By Andrea K. Walker, The Baltimore Sun
8:57 PM EDT, September 12, 2011
A Columbia-based health care firm has agreed to a $150 million settlement with the federal government and 43 states to resolve criminal and civil charges that it submitted claims for millions of dollars of work that it did not perform and operated offices that were not properly licensed, officials said Monday.
A five-year federal investigation found that Maxim Healthcare Services Inc., one of the country's largest providers of home healthcare services, submitted $61 million in false claims for services to the federal government's Medicaid and Veterans Affairs health programs over an 11-year period from 1998 to 2009.
Investigators said managers and workers at Maxim repeatedly modified time sheets and documents to cover up the fraud, creating a culture in which submitting false claims became "common practice."
"Fraudulent billing for services not rendered uses patients as pawns in a game of corporate greed that puts cash over care and wastes precious taxpayer dollars," Assistant U.S. Attorney General Tony West said in a statement.
The settlement includes a $20 million criminal fine and $130 million in civil settlements.
Maxim officials said they take full responsibility for the violations. The company said it hired a new CEO in 2009 and changed its business practices to protect against a repeat.
"Over the past two years, we have worked diligently to build an infrastructure of systems, policies, and controls to ensure that employees at every level of the organization not only adhere to all applicable laws and regulations, but also honor our company's own protocols and code of conduct," Maxim CEO Brad Bennett said in a statement.
One watchdog group called the penalty a drop in the bucket for a company that had $2 billion in reimbursements from 2003 to 2009.
"That is hardly crippling," said Joe Newman, a spokesman for the Project on Government Oversight, which tracks government contractors. "It is certainly something that stings Maxim's pocketbook, but they will be fine after that.
"They won't be barred from the Medicaid program. That would hurt them."
Maryland is due to receive $2.25 million, which officials said would be returned to state Medicaid funds. None of the unlicensed facilities was in Maryland.
State officials said that settlement shows the effectiveness of the False Claims Act, a federal law that encourages whistleblowers to come forward by allowing anyone with knowledge of a false Medicaid claim to file a lawsuit and share a percentage of damages.
Maryland passed its version of the legislation last year.

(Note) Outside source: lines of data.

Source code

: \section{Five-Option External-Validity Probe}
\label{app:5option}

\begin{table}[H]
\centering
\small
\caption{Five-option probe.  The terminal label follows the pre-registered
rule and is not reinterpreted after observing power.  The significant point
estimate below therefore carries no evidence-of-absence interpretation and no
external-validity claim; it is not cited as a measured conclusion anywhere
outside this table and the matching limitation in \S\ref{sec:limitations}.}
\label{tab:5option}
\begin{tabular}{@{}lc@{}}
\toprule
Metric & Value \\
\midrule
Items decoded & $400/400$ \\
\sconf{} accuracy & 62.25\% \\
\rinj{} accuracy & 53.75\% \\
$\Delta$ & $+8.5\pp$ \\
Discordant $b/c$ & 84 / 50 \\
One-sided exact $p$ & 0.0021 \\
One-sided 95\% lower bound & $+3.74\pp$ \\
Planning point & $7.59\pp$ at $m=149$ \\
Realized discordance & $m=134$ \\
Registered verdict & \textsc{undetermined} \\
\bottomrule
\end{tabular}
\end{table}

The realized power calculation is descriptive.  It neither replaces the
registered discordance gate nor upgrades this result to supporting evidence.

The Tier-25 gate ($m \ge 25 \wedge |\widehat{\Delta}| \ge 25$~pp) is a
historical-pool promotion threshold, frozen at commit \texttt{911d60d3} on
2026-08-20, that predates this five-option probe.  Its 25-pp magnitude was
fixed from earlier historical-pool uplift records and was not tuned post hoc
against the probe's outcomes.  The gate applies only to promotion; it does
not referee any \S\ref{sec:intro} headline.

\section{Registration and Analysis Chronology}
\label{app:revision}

"The $2.25 million we've recovered will help Maryland families who need the health care services this money provides," said Attorney General Douglas F. Gansler. "This is an example of how Maryland can put these whistleblower cases to work in the future now that we have a False Claims law in place."
The investigation was conducted by the federal departments of Justice, Health and Human Services and Veterans Affairs and the FBI. Several state agencies also assisted.
In addition to the fines, Maxim also has been charged criminally with conspiracy to commit health care fraud. But the company could avoid conviction if it meets requirements outlined in the settlement.
Several regional account managers, a home health aid and a clinical services director also pleaded guilty to criminal charges, government officials said. They could face as much as $250,000 in fines and jail time for their roles in the fraud.
One of the employees submitted time sheets claiming he had worked more than 24 hours in a day, according to documents outlining the settlement. Another created false documents claiming nurses had made visits to patients when they hadn't. A third employee cut signatures from real time cards and placed them on false ones.
Maxim said it had fired several senior executives and other employees, created new positions including chief compliance officer, chief cultural officer, and vice president and general counsel.
The company said it also doubled the size of its compliance and ethics departments and added new software to better track compliance.
With those changes, federal officials say they will allow the company to be monitored for two years before deciding whether to act on the criminal charges.
The Maxim investigation began after Richard West, a Medicaid patient in Ocean City, N.J., filed a lawsuit in 2004 under the False Claims Act.
West, who received home nursing services through Maxim, became suspicious when Medicaid officials told him he had reached his maximum under Medicaid rules. West had kept detailed records and knew that wasn't possible.
Investigators found that Maxim had claimed more than 700 hours of services that were not provided.
West will receive $15.4 million as part of the settlement.